There are many reasons to record and analyze the traffic flowing in and out of your APIs. This data enables you to build audit logs or send alerts of anomalous activities, such as denial-of-service (DoS) attacks. More generally, you can also monitor the health and usage of your API and deeply understand customer behavior.
This article focuses on building a real-time pipeline for streaming HTTP traffic to Apache Kafka. By the end, we'll have built an example server application with Node.js, started Apache Kafka locally, and recorded data to Kafka from our server.

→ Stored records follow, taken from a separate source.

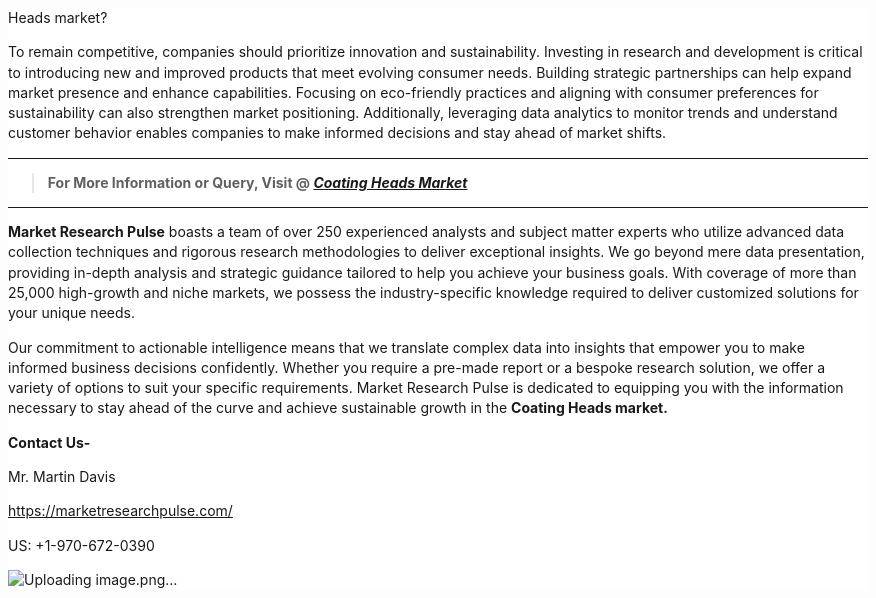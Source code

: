 Heads market?</strong></p><p>To remain competitive, companies should prioritize innovation and sustainability. Investing in research and development is critical to introducing new and improved products that meet evolving consumer needs. Building strategic partnerships can help expand market presence and enhance capabilities. Focusing on eco-friendly practices and aligning with consumer preferences for sustainability can also strengthen market positioning. Additionally, leveraging data analytics to monitor trends and understand customer behavior enables companies to make informed decisions and stay ahead of market shifts.</p><hr /><blockquote><p><strong>For More Information or Query, Visit @&nbsp;<em><a href="https://marketresearchpulse.com/report/118843/coating-heads-market?utm_source=Linkedin&utm_medium=021">Coating Heads Market</a></em></strong></p></blockquote><hr /><p><strong>Market Research Pulse</strong> boasts a team of over 250 experienced analysts and subject matter experts who utilize advanced data collection techniques and rigorous research methodologies to deliver exceptional insights. We go beyond mere data presentation, providing in-depth analysis and strategic guidance tailored to help you achieve your business goals. With coverage of more than 25,000 high-growth and niche markets, we possess the industry-specific knowledge required to deliver customized solutions for your unique needs.</p><p>Our commitment to actionable intelligence means that we translate complex data into insights that empower you to make informed business decisions confidently. Whether you require a pre-made report or a bespoke research solution, we offer a variety of options to suit your specific requirements. Market Research Pulse is dedicated to equipping you with the information necessary to stay ahead of the curve and achieve sustainable growth in the <strong>Coating Heads market.</strong></p><p><strong>Contact Us-</strong></p><p>Mr. Martin Davis</p><p>https://marketresearchpulse.com/</p><p>US: +1-970-672-0390</p>
![Uploading image.png…]()
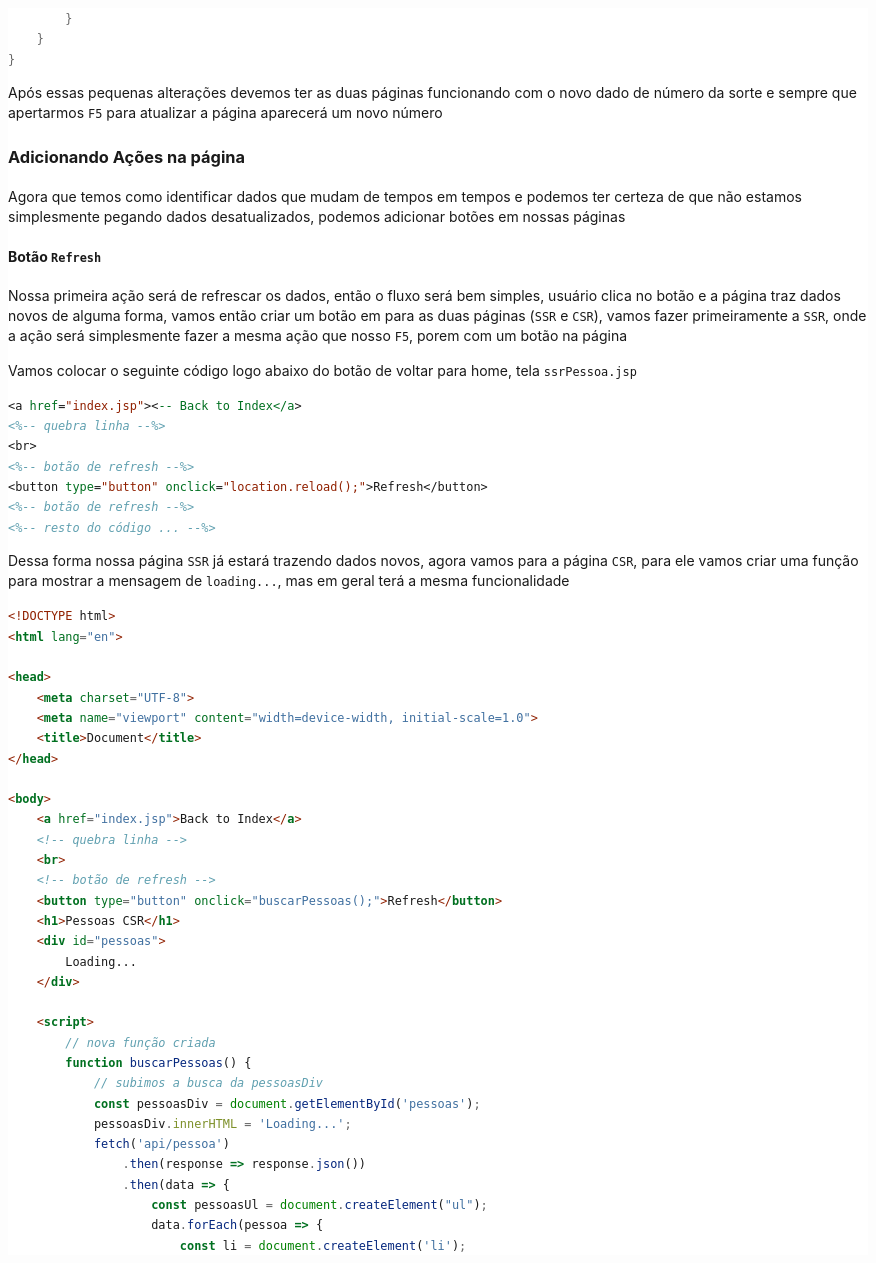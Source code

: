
 ```java
        }
    }
}
```
Após essas pequenas alterações devemos ter as duas páginas funcionando com o novo dado de número da sorte e sempre que apertarmos `F5` para atualizar a página aparecerá um novo número

### Adicionando Ações na página
Agora que temos como identificar dados que mudam de tempos em tempos e podemos ter certeza de que não estamos simplesmente pegando dados desatualizados, podemos adicionar botões em nossas páginas

#### Botão `Refresh`
Nossa primeira ação será de refrescar os dados, então o fluxo será bem simples, usuário clica no botão e a página traz dados novos de alguma forma, vamos então criar um botão em para as duas páginas (`SSR` e `CSR`), vamos fazer primeiramente a `SSR`, onde a ação será simplesmente fazer a mesma ação que nosso `F5`, porem com um botão na página

Vamos colocar o seguinte código logo abaixo do botão de voltar para home, tela `ssrPessoa.jsp`
```jsp
<a href="index.jsp"><-- Back to Index</a>
<%-- quebra linha --%>
<br> 
<%-- botão de refresh --%>
<button type="button" onclick="location.reload();">Refresh</button>
<%-- botão de refresh --%>
<%-- resto do código ... --%>
```
Dessa forma nossa página `SSR` já estará trazendo dados novos, agora vamos para a página `CSR`, para ele vamos criar uma função para mostrar a mensagem de `loading...`, mas em geral terá a mesma funcionalidade
```html
<!DOCTYPE html>
<html lang="en">

<head>
    <meta charset="UTF-8">
    <meta name="viewport" content="width=device-width, initial-scale=1.0">
    <title>Document</title>
</head>

<body>
    <a href="index.jsp">Back to Index</a>
    <!-- quebra linha -->
    <br>
    <!-- botão de refresh -->
    <button type="button" onclick="buscarPessoas();">Refresh</button>
    <h1>Pessoas CSR</h1>
    <div id="pessoas">
        Loading...
    </div>

    <script>
	    // nova função criada
        function buscarPessoas() {
            // subimos a busca da pessoasDiv
            const pessoasDiv = document.getElementById('pessoas');
            pessoasDiv.innerHTML = 'Loading...';
            fetch('api/pessoa')
                .then(response => response.json())
                .then(data => {
                    const pessoasUl = document.createElement("ul");
                    data.forEach(pessoa => {
                        const li = document.createElement('li');
```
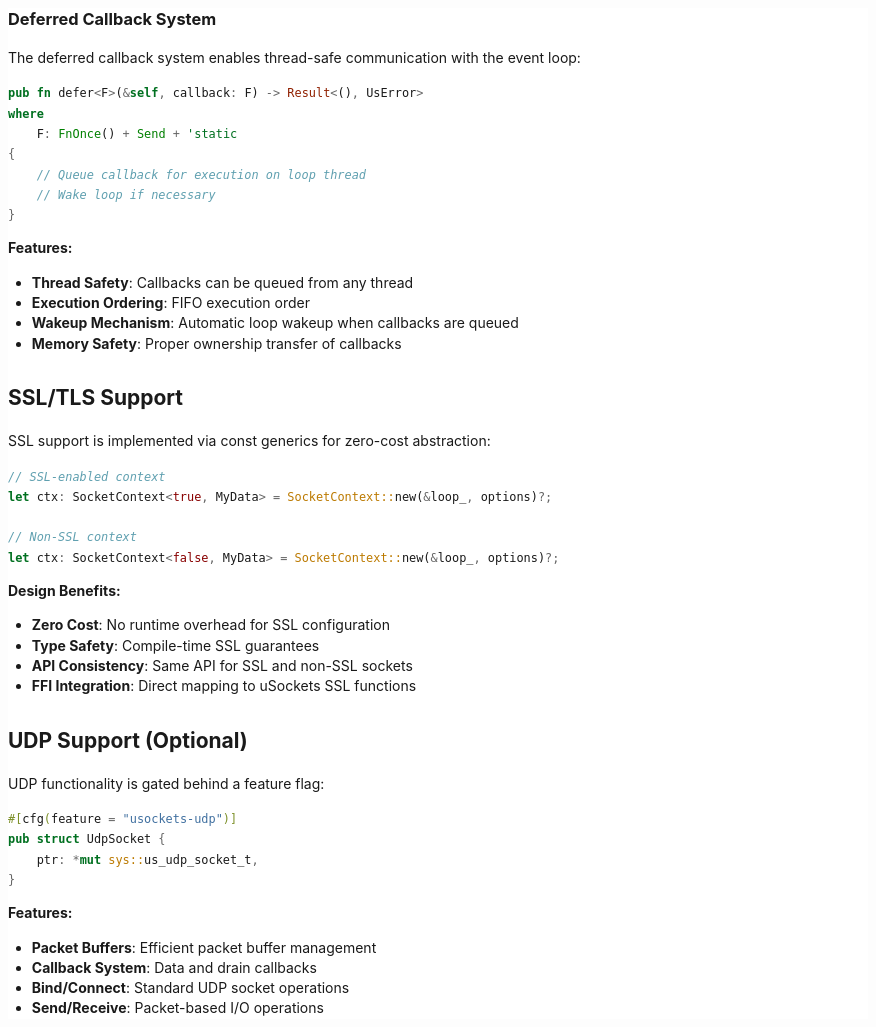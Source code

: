 ### Deferred Callback System

The deferred callback system enables thread-safe communication with the event loop:

```rust
pub fn defer<F>(&self, callback: F) -> Result<(), UsError>
where
    F: FnOnce() + Send + 'static
{
    // Queue callback for execution on loop thread
    // Wake loop if necessary
}
```

**Features:**
- **Thread Safety**: Callbacks can be queued from any thread
- **Execution Ordering**: FIFO execution order
- **Wakeup Mechanism**: Automatic loop wakeup when callbacks are queued
- **Memory Safety**: Proper ownership transfer of callbacks

## SSL/TLS Support

SSL support is implemented via const generics for zero-cost abstraction:

```rust
// SSL-enabled context
let ctx: SocketContext<true, MyData> = SocketContext::new(&loop_, options)?;

// Non-SSL context
let ctx: SocketContext<false, MyData> = SocketContext::new(&loop_, options)?;
```

**Design Benefits:**
- **Zero Cost**: No runtime overhead for SSL configuration
- **Type Safety**: Compile-time SSL guarantees
- **API Consistency**: Same API for SSL and non-SSL sockets
- **FFI Integration**: Direct mapping to uSockets SSL functions

## UDP Support (Optional)

UDP functionality is gated behind a feature flag:

```rust
#[cfg(feature = "usockets-udp")]
pub struct UdpSocket {
    ptr: *mut sys::us_udp_socket_t,
}
```

**Features:**
- **Packet Buffers**: Efficient packet buffer management
- **Callback System**: Data and drain callbacks
- **Bind/Connect**: Standard UDP socket operations
- **Send/Receive**: Packet-based I/O operations
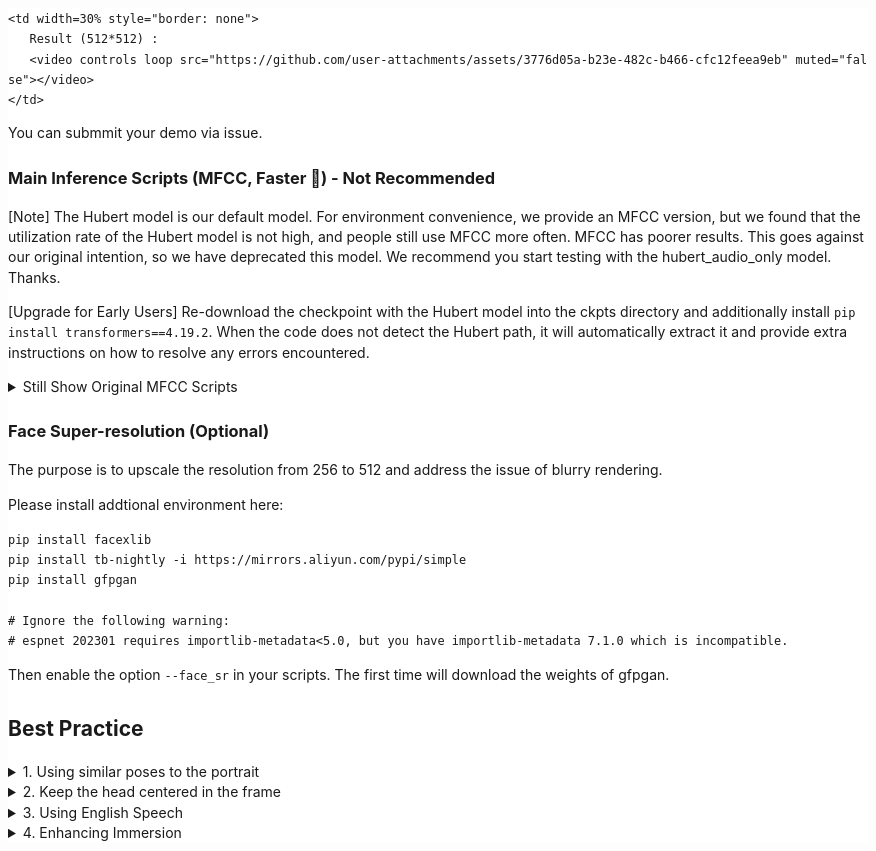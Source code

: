     <td width=30% style="border: none">
       Result (512*512) :
       <video controls loop src="https://github.com/user-attachments/assets/3776d05a-b23e-482c-b466-cfc12feea9eb" muted="false"></video>
    </td>
</tr>

You can submmit your demo via issue.

</table>


### Main Inference Scripts (MFCC, Faster 🚀) - Not Recommended

[Note] The Hubert model is our default model. For environment convenience, we provide an MFCC version, but we found that the utilization rate of the Hubert model is not high, and people still use MFCC more often. MFCC has poorer results. This goes against our original intention, so we have deprecated this model. We recommend you start testing with the hubert_audio_only model. Thanks.

[Upgrade for Early Users] Re-download the checkpoint with the Hubert model into the ckpts directory and additionally install `pip install transformers==4.19.2`. When the code does not detect the Hubert path, it will automatically extract it and provide extra instructions on how to resolve any errors encountered.

<details><summary>Still Show Original MFCC Scripts</summary></details>

### Face Super-resolution (Optional)

The purpose is to upscale the resolution from 256 to 512 and address the issue of blurry rendering.


Please install addtional environment here:

```
pip install facexlib
pip install tb-nightly -i https://mirrors.aliyun.com/pypi/simple
pip install gfpgan

# Ignore the following warning:
# espnet 202301 requires importlib-metadata<5.0, but you have importlib-metadata 7.1.0 which is incompatible.
```

Then enable the option `--face_sr` in your scripts. The first time will download the weights of gfpgan.


## Best Practice 

<details><summary>1. Using similar poses to the portrait</summary></details>

<details><summary>2. Keep the head centered in the frame</summary></details>

<details><summary>3. Using English Speech</summary></details>

<details><summary>4. Enhancing Immersion</summary></details>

Kafka (short for Apache Kafka) is a high-performance distributed streaming platform. It's often used to centralize log management and to decouple data sources from data sinks. Kafka is a good choice for streaming data because it can ingest data from various sources at huge volumes. It's also tailor-made for real-time use cases, such as sending alerts of DoS attacks. Kafka also has various connectors for sending data to other services for further analysis. For example: Amazon S3, Azure Blob Storage, ElasticSearch, or HDFS.
⚠️ Prerequisites:
✅ Steps:
- Creating a Node.js server
- Preparing Kafka
- Creating an OpenAPI specification from recordings
- Conclusion
All of the code and instructions for this tutorial can be found in the meeshkan-express-kafka-demo
GitHub repository.
Creating a Node.js server
We'll create a RESTful server with Express and record traffic logs in the HTTP Types format. HTTP Types is a human-readable JSON format for HTTP exchanges, with an example exchange looking as follows:
{
"request": {
"method": "get",
"protocol": "http",
"host": "example.com",
"headers": {
"accept": "*/*",
"user-agent": "Mozilla/5.0 (pc-x86_64-linux-gnu) Siege/3.0.8"
},
"pathname": "/user/repos",
"query": { "param": "value" },
"timestamp": "2018-11-13T20:20:39+01:00"
},
"response": {
"statusCode": 200,
"body": "Hello as response!",
"headers": {
"content-length": "1999",
"content-type": "text/html; charset=utf-8"
},
"timestamp": "2018-11-13T20:20:39+02:00"
}
}
To log HTTP traffic from Express to Kafka, we'll need:
- Middleware converting Express requests and responses to HTTP Types objects. The @meeshkanml/express-middleware package handles this.
- A transport sending the HTTP Types objects to Kafka. This is provided by http-types-kafka.
We'll see how to put these together below.
Our server is defined in src/index.ts. The entry point to the program is the main()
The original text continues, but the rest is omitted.